*Source information*
*** Block opens ***

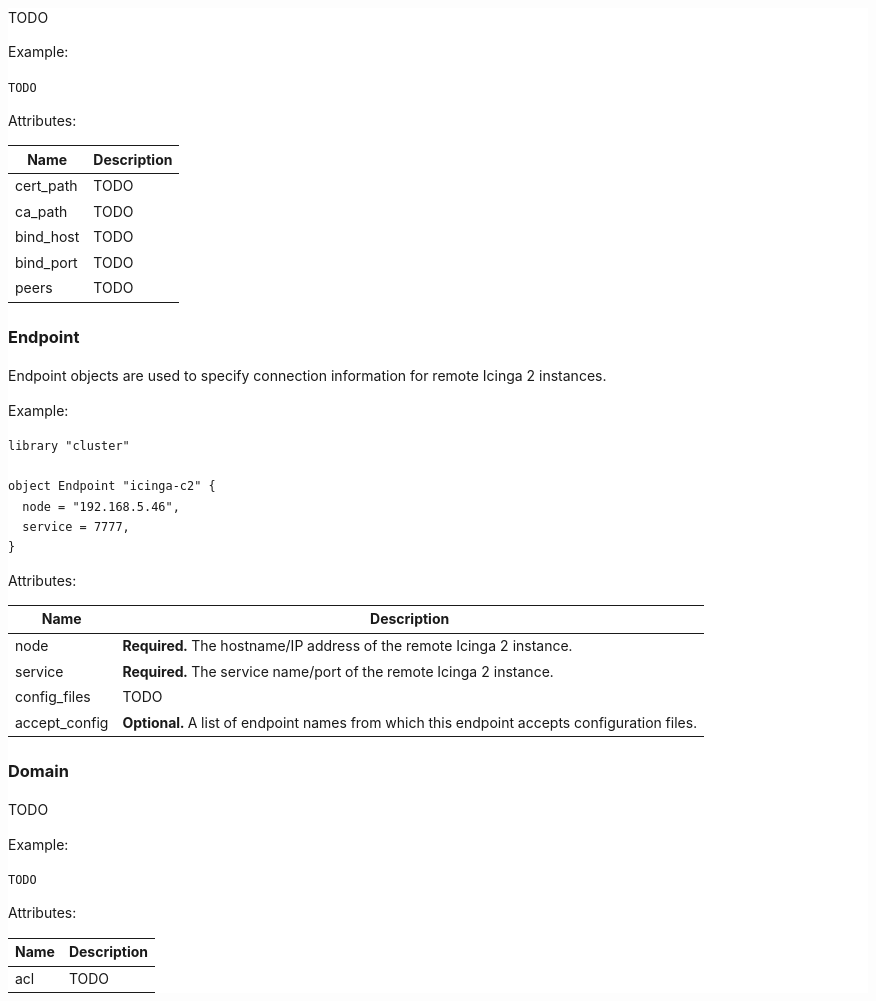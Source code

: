 TODO

Example:

    TODO

Attributes:

  Name            |Description
  ----------------|----------------
  cert\_path      |TODO
  ca\_path        |TODO
  bind\_host      |TODO
  bind\_port      |TODO
  peers           |TODO

### Endpoint

Endpoint objects are used to specify connection information for remote
Icinga 2 instances.

Example:

    library "cluster"

    object Endpoint "icinga-c2" {
      node = "192.168.5.46",
      service = 7777,
    }

Attributes:

  Name            |Description
  ----------------|----------------
  node            |**Required.** The hostname/IP address of the remote Icinga 2 instance.
  service         |**Required.** The service name/port of the remote Icinga 2 instance.
  config\_files   |TODO
  accept\_config  |**Optional.** A list of endpoint names from which this endpoint accepts configuration files.

### Domain

TODO

Example:

    TODO

Attributes:

  Name            |Description
  ----------------|----------------
  acl             |TODO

*** Block closes ***

Pictures stay out; repeat all the rest of the records exactly.

*Exercise answer*
Source code

: TODO

Example:

    TODO

Attributes:

  Name            |Description
  ----------------|----------------
  cert\_path      |TODO
  ca\_path        |TODO
  bind\_host      |TODO
  bind\_port      |TODO
  peers           |TODO

### Endpoint

Endpoint objects are used to specify connection information for remote
Icinga 2 instances.

Example:

    library "cluster"

    object Endpoint "icinga-c2" {
      node = "192.168.5.46",
      service = 7777,
    }

Attributes:

  Name            |Description
  ----------------|----------------
  node            |**Required.** The hostname/IP address of the remote Icinga 2 instance.
  service         |**Required.** The service name/port of the remote Icinga 2 instance.
  config\_files   |TODO
  accept\_config  |**Optional.** A list of endpoint names from which this endpoint accepts configuration files.

### Domain

TODO

Example:

    TODO

Attributes:

  Name            |Description
  ----------------|----------------
  acl             |TODO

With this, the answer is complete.